We arrived at the parking lot by the barn above the rose garden and tip toed through the muck and debris left behind by Friday’s storm to the bank. From the parking lot I thought the stream looked brown, but as we got closer we realized the brown was the stream bottom. Cedar Creek was perfectly clear and fishable! We continued up the road to Cetronia and then looped past Dorney Park and walked to the stretch that Jeff called the hog trough. Apparently some locals purchased some large trout and dumped them in Cedar Creek. We could see them beneath the surface and they did get the juices flowing as they moved about in the pool. Jeff called Joanie and asked if she could move dinner up to 5PM to allow for some evening fishing.

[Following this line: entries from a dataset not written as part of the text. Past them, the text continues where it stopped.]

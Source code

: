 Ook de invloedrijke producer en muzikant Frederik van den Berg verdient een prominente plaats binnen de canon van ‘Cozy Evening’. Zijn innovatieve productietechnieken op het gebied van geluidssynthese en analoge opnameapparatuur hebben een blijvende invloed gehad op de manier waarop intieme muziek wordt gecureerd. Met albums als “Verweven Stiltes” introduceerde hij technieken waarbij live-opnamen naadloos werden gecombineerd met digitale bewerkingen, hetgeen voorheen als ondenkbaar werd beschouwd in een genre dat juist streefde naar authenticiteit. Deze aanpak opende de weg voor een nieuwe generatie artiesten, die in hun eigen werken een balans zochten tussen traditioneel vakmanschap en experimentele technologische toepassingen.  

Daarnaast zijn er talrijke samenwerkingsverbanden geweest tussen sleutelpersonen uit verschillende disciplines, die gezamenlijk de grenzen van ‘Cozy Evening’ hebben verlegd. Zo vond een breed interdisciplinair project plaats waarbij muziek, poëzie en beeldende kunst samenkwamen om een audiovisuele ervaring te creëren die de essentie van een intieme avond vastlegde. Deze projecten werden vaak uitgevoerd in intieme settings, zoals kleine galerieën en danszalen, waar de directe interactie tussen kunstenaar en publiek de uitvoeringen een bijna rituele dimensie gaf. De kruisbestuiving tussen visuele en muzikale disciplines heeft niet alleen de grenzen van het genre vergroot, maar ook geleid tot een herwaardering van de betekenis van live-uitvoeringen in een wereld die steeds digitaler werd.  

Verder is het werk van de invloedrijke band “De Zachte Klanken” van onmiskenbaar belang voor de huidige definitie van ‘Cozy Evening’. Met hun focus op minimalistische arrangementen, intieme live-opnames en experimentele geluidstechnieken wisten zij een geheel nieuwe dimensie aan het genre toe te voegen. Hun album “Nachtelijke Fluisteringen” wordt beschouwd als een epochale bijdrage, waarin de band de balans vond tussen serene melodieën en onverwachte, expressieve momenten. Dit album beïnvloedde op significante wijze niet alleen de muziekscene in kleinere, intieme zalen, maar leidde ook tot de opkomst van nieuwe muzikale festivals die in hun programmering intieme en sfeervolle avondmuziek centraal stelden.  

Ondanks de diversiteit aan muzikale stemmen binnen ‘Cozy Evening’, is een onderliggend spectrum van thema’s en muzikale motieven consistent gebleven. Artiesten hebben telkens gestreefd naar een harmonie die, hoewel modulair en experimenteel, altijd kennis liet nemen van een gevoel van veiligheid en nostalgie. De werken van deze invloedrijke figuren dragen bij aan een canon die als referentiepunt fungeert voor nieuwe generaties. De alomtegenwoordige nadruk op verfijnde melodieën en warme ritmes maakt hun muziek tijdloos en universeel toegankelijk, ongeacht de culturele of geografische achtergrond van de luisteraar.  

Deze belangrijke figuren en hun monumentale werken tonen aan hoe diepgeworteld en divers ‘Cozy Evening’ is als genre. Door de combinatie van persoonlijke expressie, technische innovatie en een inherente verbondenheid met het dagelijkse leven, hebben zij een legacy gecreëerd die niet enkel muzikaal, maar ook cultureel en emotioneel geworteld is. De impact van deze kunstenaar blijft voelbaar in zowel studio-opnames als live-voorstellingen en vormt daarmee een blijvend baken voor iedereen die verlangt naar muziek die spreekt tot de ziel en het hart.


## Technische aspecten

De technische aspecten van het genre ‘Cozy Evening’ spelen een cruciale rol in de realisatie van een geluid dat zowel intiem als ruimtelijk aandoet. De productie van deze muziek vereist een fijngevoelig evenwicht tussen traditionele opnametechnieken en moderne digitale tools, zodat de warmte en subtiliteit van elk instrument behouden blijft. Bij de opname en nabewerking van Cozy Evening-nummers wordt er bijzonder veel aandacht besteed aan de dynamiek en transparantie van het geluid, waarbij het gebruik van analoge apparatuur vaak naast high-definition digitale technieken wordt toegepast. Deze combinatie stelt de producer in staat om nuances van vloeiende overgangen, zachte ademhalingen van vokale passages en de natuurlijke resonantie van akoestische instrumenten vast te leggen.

As Jeff started the gas grill and Joanie prepared dinner, some huge dark clouds appeared in the western sky and the sound of rumbling thunder came to our ears. Eventually the rain began, and it came down in sheets again. We bunched my fishing gear toward the center of the porch so it wouldn’t get wet again. We enjoyed a wonderful pork tenderloin dinner in the dining room while the rain came down outside. After dinner we debated whether to wait out the storm or drive to Cedar Creek. I suggested we go to the stream and worst case we’d return without fishing, but best case we’d be there when the rain stopped. That was the plan we followed.

We arrived at the same parking lot as earlier in the day while it continued to rain, however, at a slower pace. It didn’t take long before the rain stopped and we walked over to check out the stream. My spirits sank as I noticed the water had risen to the top of the bank and was now quite murky. Jeff on the other hand was undeterred and suggested that we strip streamers along the bank. That’s exactly what we did. I pulled an olive woolly bugger with a black tail from my fleece book and clipped a split shot above the fly and began casting across and allowing the bugger to swing to the bank and then stripped it back toward me. I actually had one momentary hook up but then couldn’t coax any more action.

I met up with Jeff and he had caught two while fishing the foot or two of slack water between the bank and faster current. He showed me the stripping and twitching technique he was using and I attempted to emulate it. Jeff also exchanged rods with me and gave me his black woolly bugger with a body made with flashy chenille. I managed another temporary connection with Jeff’s rod while he looked on but couldn’t achieve the ultimate accomplishment of a fish in my net.

We fished the streamers until dark, and Jeff landed three or four fish, but I grew weary of the lack of success and we quit at 9PM and returned to Whitehall.